喪中は祝い事をしてはいけない期間にあたりますが、一周忌が明けるまでにさまざまなイベントがあるかと思います。たとえば

 

  • 出産祝い
  • 誕生日
  • 七五三
  • 進学祝い
  • 婚姻届を提出する
  • 成人式(満20歳)
  • 還暦祝い(満60歳)
  • 米寿祝い(満88歳)

 

すべて「おめでとう」の言葉が関連するため、喪中であればしてはいけないと思いますよね。
本来、上記のお祝い事も避けるべきですが、現在では本人や家族の祝い事に関しては喪中であっても問題ないとされています。

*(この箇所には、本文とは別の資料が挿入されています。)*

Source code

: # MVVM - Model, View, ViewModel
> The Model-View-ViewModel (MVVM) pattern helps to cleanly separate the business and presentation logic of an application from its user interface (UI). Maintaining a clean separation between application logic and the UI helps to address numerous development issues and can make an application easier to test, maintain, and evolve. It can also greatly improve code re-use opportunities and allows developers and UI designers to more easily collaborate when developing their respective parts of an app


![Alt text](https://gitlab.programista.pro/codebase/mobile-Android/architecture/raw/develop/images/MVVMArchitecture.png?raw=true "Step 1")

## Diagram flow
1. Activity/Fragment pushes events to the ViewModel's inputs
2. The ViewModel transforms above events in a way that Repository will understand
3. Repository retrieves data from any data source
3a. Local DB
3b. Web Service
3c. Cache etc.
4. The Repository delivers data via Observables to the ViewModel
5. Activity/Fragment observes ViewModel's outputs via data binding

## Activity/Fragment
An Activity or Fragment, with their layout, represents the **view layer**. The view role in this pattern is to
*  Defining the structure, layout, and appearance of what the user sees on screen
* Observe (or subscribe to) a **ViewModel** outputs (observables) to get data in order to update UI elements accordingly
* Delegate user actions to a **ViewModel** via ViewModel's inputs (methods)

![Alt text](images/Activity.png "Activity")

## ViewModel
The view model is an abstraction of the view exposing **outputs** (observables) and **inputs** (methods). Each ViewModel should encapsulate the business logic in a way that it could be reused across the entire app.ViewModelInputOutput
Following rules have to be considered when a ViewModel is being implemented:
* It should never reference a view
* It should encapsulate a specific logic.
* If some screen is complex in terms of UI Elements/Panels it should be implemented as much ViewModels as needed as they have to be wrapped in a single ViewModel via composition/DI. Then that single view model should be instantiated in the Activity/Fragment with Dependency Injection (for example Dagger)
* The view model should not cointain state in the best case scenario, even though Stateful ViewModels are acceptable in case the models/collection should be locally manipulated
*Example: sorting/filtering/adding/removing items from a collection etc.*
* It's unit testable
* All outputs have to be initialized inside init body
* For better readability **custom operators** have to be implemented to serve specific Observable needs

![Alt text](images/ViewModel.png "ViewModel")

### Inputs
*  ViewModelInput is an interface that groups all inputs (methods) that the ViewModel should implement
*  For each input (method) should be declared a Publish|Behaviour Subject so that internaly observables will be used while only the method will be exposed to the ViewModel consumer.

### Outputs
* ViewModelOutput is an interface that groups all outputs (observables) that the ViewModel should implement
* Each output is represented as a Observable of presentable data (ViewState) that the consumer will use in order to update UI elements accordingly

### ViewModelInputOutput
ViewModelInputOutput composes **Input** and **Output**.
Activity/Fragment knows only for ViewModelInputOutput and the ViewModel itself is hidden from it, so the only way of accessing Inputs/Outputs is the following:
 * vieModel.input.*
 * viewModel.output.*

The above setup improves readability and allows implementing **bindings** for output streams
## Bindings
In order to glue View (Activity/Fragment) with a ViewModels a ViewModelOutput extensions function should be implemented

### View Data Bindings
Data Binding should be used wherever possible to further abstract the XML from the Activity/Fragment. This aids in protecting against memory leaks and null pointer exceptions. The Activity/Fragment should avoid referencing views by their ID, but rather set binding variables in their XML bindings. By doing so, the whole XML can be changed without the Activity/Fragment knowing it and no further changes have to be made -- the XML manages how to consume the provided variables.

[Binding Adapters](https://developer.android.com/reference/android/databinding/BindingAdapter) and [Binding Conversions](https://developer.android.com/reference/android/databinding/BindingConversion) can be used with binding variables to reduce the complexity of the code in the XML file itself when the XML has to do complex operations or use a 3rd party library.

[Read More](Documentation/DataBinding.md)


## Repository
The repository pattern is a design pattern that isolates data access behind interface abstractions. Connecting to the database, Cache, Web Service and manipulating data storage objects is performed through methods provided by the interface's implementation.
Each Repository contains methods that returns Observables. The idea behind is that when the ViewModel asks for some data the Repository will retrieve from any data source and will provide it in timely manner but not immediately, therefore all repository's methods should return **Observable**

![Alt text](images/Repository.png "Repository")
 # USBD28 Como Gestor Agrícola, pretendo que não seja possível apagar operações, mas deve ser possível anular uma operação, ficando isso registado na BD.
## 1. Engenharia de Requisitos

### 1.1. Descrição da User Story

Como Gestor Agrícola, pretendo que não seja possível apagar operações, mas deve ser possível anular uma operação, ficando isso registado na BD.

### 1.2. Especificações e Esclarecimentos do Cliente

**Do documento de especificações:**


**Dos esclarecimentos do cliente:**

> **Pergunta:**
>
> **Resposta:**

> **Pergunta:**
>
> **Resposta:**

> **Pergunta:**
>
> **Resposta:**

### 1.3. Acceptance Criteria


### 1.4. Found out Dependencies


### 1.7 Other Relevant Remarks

ただし、お宮参り、七五三、合格祈願のように、神社で参拝がある場合は、忌明けするまで延期するようにしましょう。

 

 

 

まとめ

喪中とは家族が亡くなってから一周忌の法要までの期間を言います。
現在でも死は穢れているという教えのもと、喪中は神事にかかわってはいけないという風習が残っています。このため喪中は、お祝い事や娯楽を避けるのが一般的です。

仏教の教えでは、死は穢れていないとされているため、お寺の参拝は構いません。
地域の風習や習慣によって異なりますが、現在では個人の判断に任せられていることも多くなっています。
しかし周囲の人の中に気にする方がいる可能性は十分にあります。そのため喪に服している間は、故人の冥福を祈り、派手なことはせず行動を慎むようにしましょう。